花 菖 蒲 番 付


 これは明治時代に、現在の東京都葛飾区堀切にあった花菖蒲園の一つで、武蔵園という花菖蒲園がが発行した花菖蒲の番付です。たて38センチ、よこ28センチの薄い和紙に、ちょうど相撲の番付のように、花菖蒲の品種名がならべられています。
 
 この番付には全部で190品種くらいが記載されていますが、このなかに見られる品種のうち、こんにちまで残っているものはおよそ40品種程度です。
 行司には菖翁花の「宇 宙」を配し、「霓裳羽衣」、「立田川」、「昇り龍」など、こんにちでも評判の高い菖翁花が続きます。また、「座間の森」、「武蔵川」、「笑楽遊」、「遊女の姿」など、名前もその花容も優美な江戸の名花が名をつらねています。
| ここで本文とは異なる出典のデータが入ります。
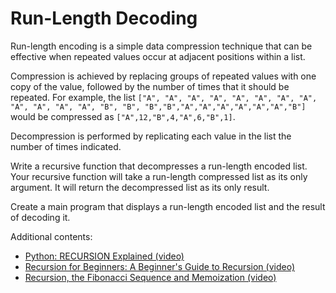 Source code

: # Run-Length Decoding

Run-length encoding is a simple data compression technique that 
can be effective when repeated values occur at adjacent positions within a list. 

Compression is achieved by replacing groups of repeated values with one copy of the value, 
followed by the number of times that it should be repeated. For example, the list
`["A", "A", "A", "A", "A", "A", "A", "A", "A", "A", "A", "A", "B", "B", "B","B","A","A","A","A","A","A","B"]`
would be compressed as 
`["A",12,"B",4,"A",6,"B",1]`. 

Decompression is performed by replicating each value in the list the number of times indicated.

Write a recursive function that decompresses a run-length encoded list. 
Your recursive function will take a run-length compressed list as its only argument. 
It will return the decompressed list as its only result. 

Create a main program that displays a run-length encoded list and the result of decoding it.

Additional contents:

- [Python: RECURSION Explained (video)](https://www.youtube.com/watch?v=wMNrSM5RFMc)
- [Recursion for Beginners: A Beginner's Guide to Recursion (video)](https://www.youtube.com/watch?v=AfBqVVKg4GE)
- [Recursion, the Fibonacci Sequence and Memoization (video)](https://www.youtube.com/watch?v=Qk0zUZW-U_M)
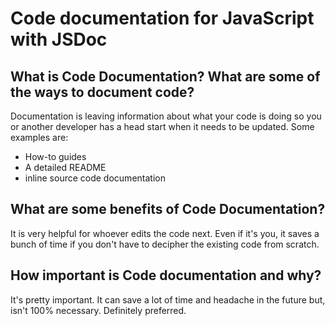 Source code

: # Code documentation for JavaScript with JSDoc
## What is Code Documentation? What are some of the ways to document code?
Documentation is leaving information about what your code is doing so you or another developer has a head start when it needs to be updated. Some examples are:

- How-to guides
- A detailed README
- inline source code documentation

## What are some benefits of Code Documentation?
It is very helpful for whoever edits the code next. Even if it's you, it saves a bunch of time if you don't have to decipher the existing code from scratch.

## How important is Code documentation and why?
It's pretty important. It can save a lot of time and headache in the future but, isn't 100% necessary. Definitely preferred. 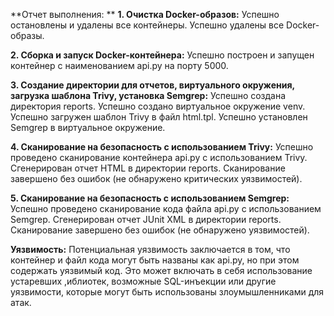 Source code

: **Отчет выполнения: **
**1. Очистка Docker-образов:**
Успешно остановлены и удалены все контейнеры.
Успешно удалены все Docker-образы.

**2. Сборка и запуск Docker-контейнера:**
Успешно построен и запущен контейнер с наименованием api.py на порту 5000.

**3. Создание директории для отчетов, виртуального окружения, загрузка шаблона Trivy, установка Semgrep:**
Успешно создана директория reports.
Успешно создано виртуальное окружение venv.
Успешно загружен шаблон Trivy в файл html.tpl.
Успешно установлен Semgrep в виртуальное окружение.

**4. Сканирование на безопасность с использованием Trivy:**
Успешно проведено сканирование контейнера api.py с использованием Trivy.
Сгенерирован отчет HTML в директории reports.
Сканирование завершено без ошибок (не обнаружено критических уязвимостей).

**5. Сканирование на безопасность с использованием Semgrep:**
Успешно проведено сканирование кода файла api.py с использованием Semgrep.
Сгенерирован отчет JUnit XML в директории reports.
Сканирование завершено без ошибок (не обнаружено уязвимостей).

**Уязвимость:**
Потенциальная уязвимость заключается в том, что контейнер и файл кода могут быть названы как api.py,
но при этом содержать уязвимый код. Это может включать в себя использование устаревших 
,иблиотек, возможные SQL-инъекции или другие уязвимости, которые могут быть использованы злоумышленниками для атак.




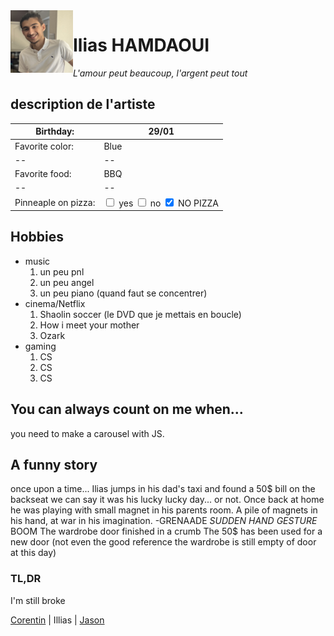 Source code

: <img align="left" width="100" height="100" src="IMG_1052.png">

# Ilias HAMDAOUI
*L'amour peut beaucoup, l'argent peut tout* 



## description de l'artiste

| Birthday: | 29/01 |
|--|--|
| Favorite color: | Blue |
|--|--|
| Favorite food: | BBQ |
|--|--|
| Pinneaple on pizza: | <input type="checkbox" /> yes <input type="checkbox" /> no <input type="checkbox" checked /> NO PIZZA |

## Hobbies
 - music
	1. un peu pnl
	2.  un peu angel
	3. un peu piano (quand faut se concentrer) 
 - cinema/Netflix
	 1. Shaolin soccer (le DVD que je mettais en boucle)
	 2. How i meet your mother
	 3. Ozark
 - gaming
	 1. CS
	 2. CS
	 3. CS

## You can always count on me when...

you need to make a carousel with JS.

## A funny story
once upon a time... Ilias jumps in his dad's taxi and found a 50$ bill on the backseat we can say it was his lucky lucky day... or not.
Once back at home he was playing with small magnet in his parents room.
A pile of magnets in his hand, at war in his imagination.
 -GRENAADE
 *SUDDEN HAND GESTURE*
 BOOM
 The wardrobe door finished in a crumb
 The 50$ has been used for a new door (not even the good reference the wardrobe is still empty of door at this day)
### TL,DR
I'm still broke


[Corentin](https://github.com/corentinnys/markdown-challenge) | Illias | [Jason](https://github.com/J0K3RY-03/markdown-challenge)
 武蔵園は小高園と同じく、江戸時代末期から開園した花菖蒲園の老舗ですが、いつ開園したのかは不明です。武蔵園の花菖蒲に関する資料としては、この番付のほか『花菖蒲図譜(武蔵屋瀧蔵編)』が、京都大学に残されています。

 堀切ではその昔、この武蔵園のほか小高園、吉野園、観花園、堀切園など、多くの花菖蒲園が狭い範囲に集中して開園していました。そして各園独自に趣向をこらし、各園独自に新花を作出し、客を引き付けていました。花菖蒲の番付も、このほかにも小高園のもの、堀切園のものなどが残されています。
 これら堀切にかつて見られた花菖蒲園は、太平洋戦争前までに殆ど閉園し、現在では堀切園を区が買収して都市公園として開園した「葛飾区立堀切菖蒲園」が、かろうじて昔日の堀切の名残をとどめています。